═══ Dataset excerpts ═══

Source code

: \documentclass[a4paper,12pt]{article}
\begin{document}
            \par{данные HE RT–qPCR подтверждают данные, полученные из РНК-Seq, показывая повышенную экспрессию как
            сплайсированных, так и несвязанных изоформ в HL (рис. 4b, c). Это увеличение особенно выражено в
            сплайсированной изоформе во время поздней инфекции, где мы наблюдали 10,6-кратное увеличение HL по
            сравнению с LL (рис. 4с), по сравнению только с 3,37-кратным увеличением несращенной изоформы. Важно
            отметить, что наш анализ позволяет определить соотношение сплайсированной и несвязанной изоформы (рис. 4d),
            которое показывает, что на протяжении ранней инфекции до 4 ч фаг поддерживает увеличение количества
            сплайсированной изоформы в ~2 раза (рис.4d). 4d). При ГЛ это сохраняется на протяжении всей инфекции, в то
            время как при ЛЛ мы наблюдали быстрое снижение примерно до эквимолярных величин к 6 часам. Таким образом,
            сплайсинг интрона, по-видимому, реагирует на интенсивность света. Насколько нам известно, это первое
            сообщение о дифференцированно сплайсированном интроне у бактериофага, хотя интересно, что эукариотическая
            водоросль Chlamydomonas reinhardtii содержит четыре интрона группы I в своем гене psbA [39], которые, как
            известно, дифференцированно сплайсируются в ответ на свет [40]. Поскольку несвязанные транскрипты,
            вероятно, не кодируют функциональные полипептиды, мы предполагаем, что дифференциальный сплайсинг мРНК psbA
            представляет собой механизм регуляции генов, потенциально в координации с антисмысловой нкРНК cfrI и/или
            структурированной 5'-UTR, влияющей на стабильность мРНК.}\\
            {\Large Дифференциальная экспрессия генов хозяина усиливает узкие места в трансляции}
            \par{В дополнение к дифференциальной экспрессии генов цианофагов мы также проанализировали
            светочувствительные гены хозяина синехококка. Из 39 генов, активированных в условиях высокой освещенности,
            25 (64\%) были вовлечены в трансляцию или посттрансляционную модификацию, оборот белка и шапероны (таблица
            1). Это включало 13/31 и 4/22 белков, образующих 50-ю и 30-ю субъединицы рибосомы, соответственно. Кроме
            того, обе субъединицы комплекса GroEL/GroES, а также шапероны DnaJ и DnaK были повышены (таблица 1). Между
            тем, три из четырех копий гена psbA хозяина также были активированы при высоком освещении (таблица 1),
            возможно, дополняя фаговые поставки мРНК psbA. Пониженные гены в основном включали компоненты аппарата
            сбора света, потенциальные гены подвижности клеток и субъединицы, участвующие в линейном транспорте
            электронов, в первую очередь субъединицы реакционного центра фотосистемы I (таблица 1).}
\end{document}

═══

• _What to produce_
Write out a verbatim copy of the data, beginning with its first line and ending with the line that contains "25 (64\%) были".

• _Answer box_
Source code

: \documentclass[a4paper,12pt]{article}
\begin{document}
            \par{данные HE RT–qPCR подтверждают данные, полученные из РНК-Seq, показывая повышенную экспрессию как
            сплайсированных, так и несвязанных изоформ в HL (рис. 4b, c). Это увеличение особенно выражено в
            сплайсированной изоформе во время поздней инфекции, где мы наблюдали 10,6-кратное увеличение HL по
            сравнению с LL (рис. 4с), по сравнению только с 3,37-кратным увеличением несращенной изоформы. Важно
            отметить, что наш анализ позволяет определить соотношение сплайсированной и несвязанной изоформы (рис. 4d),
            которое показывает, что на протяжении ранней инфекции до 4 ч фаг поддерживает увеличение количества
            сплайсированной изоформы в ~2 раза (рис.4d). 4d). При ГЛ это сохраняется на протяжении всей инфекции, в то
            время как при ЛЛ мы наблюдали быстрое снижение примерно до эквимолярных величин к 6 часам. Таким образом,
            сплайсинг интрона, по-видимому, реагирует на интенсивность света. Насколько нам известно, это первое
            сообщение о дифференцированно сплайсированном интроне у бактериофага, хотя интересно, что эукариотическая
            водоросль Chlamydomonas reinhardtii содержит четыре интрона группы I в своем гене psbA [39], которые, как
            известно, дифференцированно сплайсируются в ответ на свет [40]. Поскольку несвязанные транскрипты,
            вероятно, не кодируют функциональные полипептиды, мы предполагаем, что дифференциальный сплайсинг мРНК psbA
            представляет собой механизм регуляции генов, потенциально в координации с антисмысловой нкРНК cfrI и/или
            структурированной 5'-UTR, влияющей на стабильность мРНК.}\\
            {\Large Дифференциальная экспрессия генов хозяина усиливает узкие места в трансляции}
            \par{В дополнение к дифференциальной экспрессии генов цианофагов мы также проанализировали
            светочувствительные гены хозяина синехококка. Из 39 генов, активированных в условиях высокой освещенности,
            25 (64\%) были вовлечены в трансляцию или посттрансляционную модификацию, оборот белка и шапероны (таблица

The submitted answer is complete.